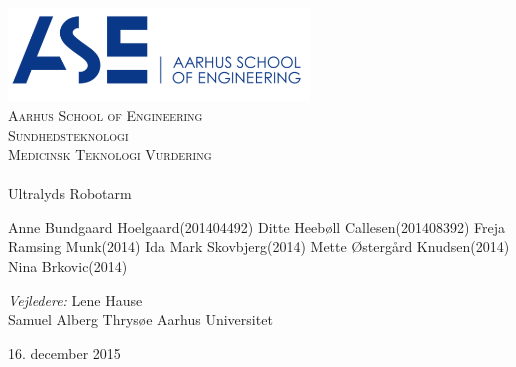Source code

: \begin{titlingpage}
\begin{center}
~ \\[3cm]

\includegraphics[width=0.6\textwidth]{figurer/ASE}~\\[1cm]

\textsc{\LARGE Aarhus School of Engineering}\\[1.5cm]

\textsc{\Large Sundhedsteknologi}\\
\textsc{\Large Medicinsk Teknologi Vurdering }\\[0.5cm]

\noindent\makebox[\linewidth]{\rule{\textwidth}{0.4pt}}\\
[0.5cm]{\Huge Ultralyds Robotarm}
\noindent\makebox[\linewidth]{\rule{\textwidth}{0.4pt}}

\end{center}

Anne Bundgaard Hoelgaard\tab(201404492) \newline
Ditte Heebøll Callesen\tab(201408392) \newline
Freja Ramsing Munk\tab(2014) \newline
Ida Mark Skovbjerg\tab(2014) \newline	
Mette Østergård Knudsen\tab(2014) \newline 
Nina Brkovic\tab(2014) \newline 


\textit{Vejledere:} \newline
Lene Hause\\
Samuel Alberg Thrysøe
Aarhus Universitet

\vfill

\begin{center}
{\large 16. december 2015}
\end{center}

\end{titlingpage}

== Required action ==
Will you restate every entry word for word and omit the images?

== Answer for this exercise ==
Source code

: \begin{titlingpage}
\begin{center}
~ \\[3cm]

\includegraphics[width=0.6\textwidth]{figurer/ASE}~\\[1cm]

\textsc{\LARGE Aarhus School of Engineering}\\[1.5cm]

\textsc{\Large Sundhedsteknologi}\\
\textsc{\Large Medicinsk Teknologi Vurdering }\\[0.5cm]

\noindent\makebox[\linewidth]{\rule{\textwidth}{0.4pt}}\\
[0.5cm]{\Huge Ultralyds Robotarm}
\noindent\makebox[\linewidth]{\rule{\textwidth}{0.4pt}}

\end{center}

Anne Bundgaard Hoelgaard\tab(201404492) \newline
Ditte Heebøll Callesen\tab(201408392) \newline
Freja Ramsing Munk\tab(2014) \newline
Ida Mark Skovbjerg\tab(2014) \newline	
Mette Østergård Knudsen\tab(2014) \newline 
Nina Brkovic\tab(2014) \newline 


\textit{Vejledere:} \newline
Lene Hause\\
Samuel Alberg Thrysøe
Aarhus Universitet

\vfill

\begin{center}
{\large 16. december 2015}
\end{center}

\end{titlingpage}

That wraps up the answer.